Court Opinion

ID: 9461366
Source: CourtListenerOpinion
Date Created: 2023-08-04 22:12:47.310358+00
Date Added: 2024-06-11T17:37:01.546889
License: Public Domain

GODBOLD, Circuit Judge:
This case presents the following question: By statute a state prisoner sentenced to the penitentiary is given the option of spending his time pending appeal in the local jail or in the state penitentiary to which he has been sentenced. If he chooses the option of jail, must he be credited with his jail time in the ebmputation of time served under his sentence. We find that controlling precedent precludes credit for the jail time so served, and we reverse the District Court on that point.
On July 1, 1971, the appellee was convicted of second degree murder in an Alabama state court. He was sentenced to 30 years’ imprisonment in a state penitentiary. Evidently he failed to take an appeal immediately after his conviction and waited until October 12, 1971, before filing a pro se appeal in state court. The appeal resulted in affirmance of conviction on August 15, 1972. Rehearing was denied September 12, 1972.
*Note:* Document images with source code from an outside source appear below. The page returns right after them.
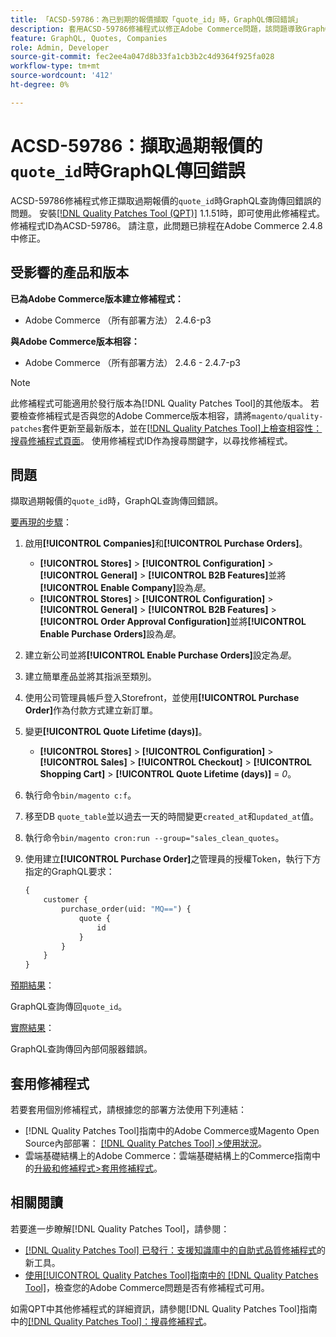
 ```yaml
---
title: 「ACSD-59786：為已到期的報價擷取「quote_id」時，GraphQL傳回錯誤」
description: 套用ACSD-59786修補程式以修正Adobe Commerce問題，該問題導致GraphQL查詢在擷取過期報價的「quote_id」時傳回錯誤。
feature: GraphQL, Quotes, Companies
role: Admin, Developer
source-git-commit: fec2ee4a047d8b33fa1cb3b2c4d9364f925fa028
workflow-type: tm+mt
source-wordcount: '412'
ht-degree: 0%

---
```


# ACSD-59786：擷取過期報價的`quote_id`時GraphQL傳回錯誤

ACSD-59786修補程式修正擷取過期報價的`quote_id`時GraphQL查詢傳回錯誤的問題。 安裝[[!DNL Quality Patches Tool (QPT)]](https://experienceleague.adobe.com/en/docs/commerce-knowledge-base/kb/announcements/commerce-announcements/magento-quality-patches-released-new-tool-to-self-serve-quality-patches) 1.1.51時，即可使用此修補程式。 修補程式ID為ACSD-59786。 請注意，此問題已排程在Adobe Commerce 2.4.8中修正。

## 受影響的產品和版本

**已為Adobe Commerce版本建立修補程式：**

* Adobe Commerce （所有部署方法） 2.4.6-p3

**與Adobe Commerce版本相容：**

* Adobe Commerce （所有部署方法） 2.4.6 - 2.4.7-p3

>[!NOTE]
>
>此修補程式可能適用於發行版本為[!DNL Quality Patches Tool]的其他版本。 若要檢查修補程式是否與您的Adobe Commerce版本相容，請將`magento/quality-patches`套件更新至最新版本，並在[[!DNL Quality Patches Tool]上檢查相容性：搜尋修補程式頁面](https://experienceleague.adobe.com/tools/commerce-quality-patches/index.html)。 使用修補程式ID作為搜尋關鍵字，以尋找修補程式。

## 問題

擷取過期報價的`quote_id`時，GraphQL查詢傳回錯誤。

<u>要再現的步驟</u>：

1. 啟用&#x200B;**[!UICONTROL Companies]**&#x200B;和&#x200B;**[!UICONTROL Purchase Orders]**。
   * **[!UICONTROL Stores]** > **[!UICONTROL Configuration]** > **[!UICONTROL General]** > **[!UICONTROL B2B Features]**&#x200B;並將&#x200B;**[!UICONTROL Enable Company]**&#x200B;設為&#x200B;*是*。
   * **[!UICONTROL Stores]** > **[!UICONTROL Configuration]** > **[!UICONTROL General]** > **[!UICONTROL B2B Features]** > **[!UICONTROL Order Approval Configuration]**&#x200B;並將&#x200B;**[!UICONTROL Enable Purchase Orders]**&#x200B;設為&#x200B;*是*。
1. 建立新公司並將&#x200B;**[!UICONTROL Enable Purchase Orders]**&#x200B;設定為&#x200B;*是*。
1. 建立簡單產品並將其指派至類別。
1. 使用公司管理員帳戶登入Storefront，並使用&#x200B;**[!UICONTROL Purchase Order]**&#x200B;作為付款方式建立新訂單。
1. 變更&#x200B;**[!UICONTROL Quote Lifetime (days)]**。
   * **[!UICONTROL Stores]** > **[!UICONTROL Configuration]** > **[!UICONTROL Sales]** > **[!UICONTROL Checkout]** > **[!UICONTROL Shopping Cart]** > **[!UICONTROL Quote Lifetime (days)]** = *0*。
1. 執行命令`bin/magento c:f`。
1. 移至DB `quote_table`並以過去一天的時間變更`created_at`和`updated_at`值。
1. 執行命令`bin/magento cron:run --group="sales_clean_quotes`。
1. 使用建立&#x200B;**[!UICONTROL Purchase Order]**&#x200B;之管理員的授權Token，執行下方指定的GraphQL要求：

   ```GraphQL
   {
       customer {
           purchase_order(uid: "MQ==") {
               quote {
                   id
               }
           }
       }
   } 
   ```

<u>預期結果</u>：

GraphQL查詢傳回`quote_id`。

<u>實際結果</u>：

GraphQL查詢傳回內部伺服器錯誤。

## 套用修補程式

若要套用個別修補程式，請根據您的部署方法使用下列連結：

* [!DNL Quality Patches Tool]指南中的Adobe Commerce或Magento Open Source內部部署： [[!DNL Quality Patches Tool] >使用狀況](/help/tools/quality-patches-tool/usage.md)。
* 雲端基礎結構上的Adobe Commerce：雲端基礎結構上的Commerce指南中的[升級和修補程式>套用修補程式](https://experienceleague.adobe.com/docs/commerce-cloud-service/user-guide/develop/upgrade/apply-patches.html)。

## 相關閱讀

若要進一步瞭解[!DNL Quality Patches Tool]，請參閱：

* [[!DNL Quality Patches Tool] 已發行：支援知識庫中的自助式品質修補程式](https://experienceleague.adobe.com/en/docs/commerce-knowledge-base/kb/announcements/commerce-announcements/magento-quality-patches-released-new-tool-to-self-serve-quality-patches)的新工具。
* [使用[!UICONTROL Quality Patches Tool]指南中的 [!DNL Quality Patches Tool]](/help/tools/quality-patches-tool/patches-available-in-qpt/check-patch-for-magento-issue-with-magento-quality-patches.md)，檢查您的Adobe Commerce問題是否有修補程式可用。

如需QPT中其他修補程式的詳細資訊，請參閱[!DNL Quality Patches Tool]指南中的[[!DNL Quality Patches Tool]：搜尋修補程式](https://experienceleague.adobe.com/tools/commerce-quality-patches/index.html)。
From the time of his arrest, and through January 31, 1973, when he was transferred to a state penitentiary, appellee was confined at the Etowah County Jail. The state has refused to credit this 16-month period of jailhouse detention in its computation of appellee’s time served under his 30-year sentence. The state contends that its denial of credit is mandated by a constitutionally valid state statute which permits a convicted felon taking an appeal to choose between jail and prison as his place of incarceration during the pendency of the appeal. Under this scheme, the appellant can elect a “direct” or a “working” appeal. A “direct” appeal is authorized by Tit. 15 § 372, Code of Alabama, 1940, which provides for release on bail of certain felons but contains no provision for release of those whose sentence exceeds 20 years’ confinement. Persons who cannot gain release during appeal are held in county jails. Execution of sentence is suspended while the inmate is housed in jail. However, Tit. 15 § 373, Code of Alabamá, 1940, permits the appellant prisoner to waive suspension of sentence execution. Upon waiver, the inmate is transferred from jail to penitentiary, and the sentence begins to run. The taking of a working appeal does not affect the appellate process. The only difference between a working and a direct appeal involves suspension of sentence execution and locus of detention. A direct appeal may be converted to a working appeal “at any time before the transcript has been forwarded to the clerk of the appellate court”. Evidently the appellee had been advised of his right to waive direct appeal and knov/ingly elected to remain in jail under § 372.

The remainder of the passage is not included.